第141話(追補) 百年後の勇者パーティー

 東の魔族領こと第五魔王国で奈落王アバドンを討伐して、しばらく経ってからのことだ――


 高潔の元勇者ノーブルはドルイドのヌフに認識阻害をかけてもらって、王国の南東にある小さな街を訪れていた。


 そこは何の変哲もない、いたって普通の田舎の街だった。


 広大な牧草地帯を有していて、いかにも長閑のどかで、放牧されている羊や馬たちは草をみ、ここに暮らす人々もどこかマイペースで穏やかだ。


 そんな街の片隅には教会があって、雑木林のそばには幾つか墓石が並んでいた――


「よう。久しぶりだな、アタック。こんな姿になりやがって」


 ノーブルはそう言って、墓石に水をかけてから丁寧に拭いてあげた。


 それは百年前の勇者パーティーに所属していた、戦士アタックの墓だった。


 ずっと墓参りをしたいとノーブルは考えていたのだが、魔族になってしまったことに加えて、宿敵アバドンを封じたままだったこともあって、かつての仲間を訪ねる計画はずっと先延ばしになっていた。


「しかし、あれだけ聖女殿を好いていたお前が……まさか別の女性と結婚していたとはな」


 ノーブルは墓石の前でつい愚痴をこぼした。


 同じ女性を愛した者同士、語り合えるかと思っていたら――この街を訪れて、戦士アタックの子孫に話を聞いてみて驚かされた。というのも、百年前にアタックは街に戻ってすぐに幼馴染の女性と結ばれていたからだ。


「たしかにそんな切り替えの早さこそ、お前の強さでもあったと思う。私はいまだにそれが出来ずにいるからな」


 その瞬間、ノーブルは不思議と、「この勝負、オレの勝ちだな」というアタックの声がどこからか聞こえてきた気がした。

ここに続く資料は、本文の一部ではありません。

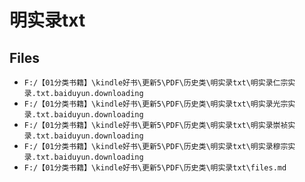 # 明实录txt

## Files

- `F:/【01分类书籍】\kindle好书\更新5\PDF\历史类\明实录txt\明实录仁宗实录.txt.baiduyun.downloading`
- `F:/【01分类书籍】\kindle好书\更新5\PDF\历史类\明实录txt\明实录光宗实录.txt.baiduyun.downloading`
- `F:/【01分类书籍】\kindle好书\更新5\PDF\历史类\明实录txt\明实录崇祯实录.txt.baiduyun.downloading`
- `F:/【01分类书籍】\kindle好书\更新5\PDF\历史类\明实录txt\明实录穆宗实录.txt.baiduyun.downloading`
- `F:/【01分类书籍】\kindle好书\更新5\PDF\历史类\明实录txt\files.md`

 もっとも、ノーブルはというと、「ふふ」と苦笑を漏らした。


「ところで、知っているか? お前の子孫は騎士として立派に務め上げているそうだ」


 ノーブルはそれだけ言って、ゆっくりと立ち上がった。


 どんな皮肉かは知らないが、戦士アタックの子孫はたしかに今、神殿の・・・騎士団の中隊長を任じられていた。皆まで言う必要もないだろう――そう。あの騎士たちストーカーのリーダーだ。


「どうやら私たちは骨の髄まで聖女殿に惹かれる運命にあるらしいぞ」


 ノーブルは「じゃあな」と短く別れを告げると、この街の領主邸の前に停めてあったシュペル・ヴァンディス侯爵の所有する馬車に乗ったのだった。






「こちらになります、ノーブル殿」

「わざわざ申し訳ないな、シュペル卿」

「いえ。私もやっと、胸の荷が下りたような思いですよ」

「そうか」


 高潔の元勇者ノーブルはそう答えて、ヴァンディス侯爵家の代々の墓が立ち並ぶ霊園に入った。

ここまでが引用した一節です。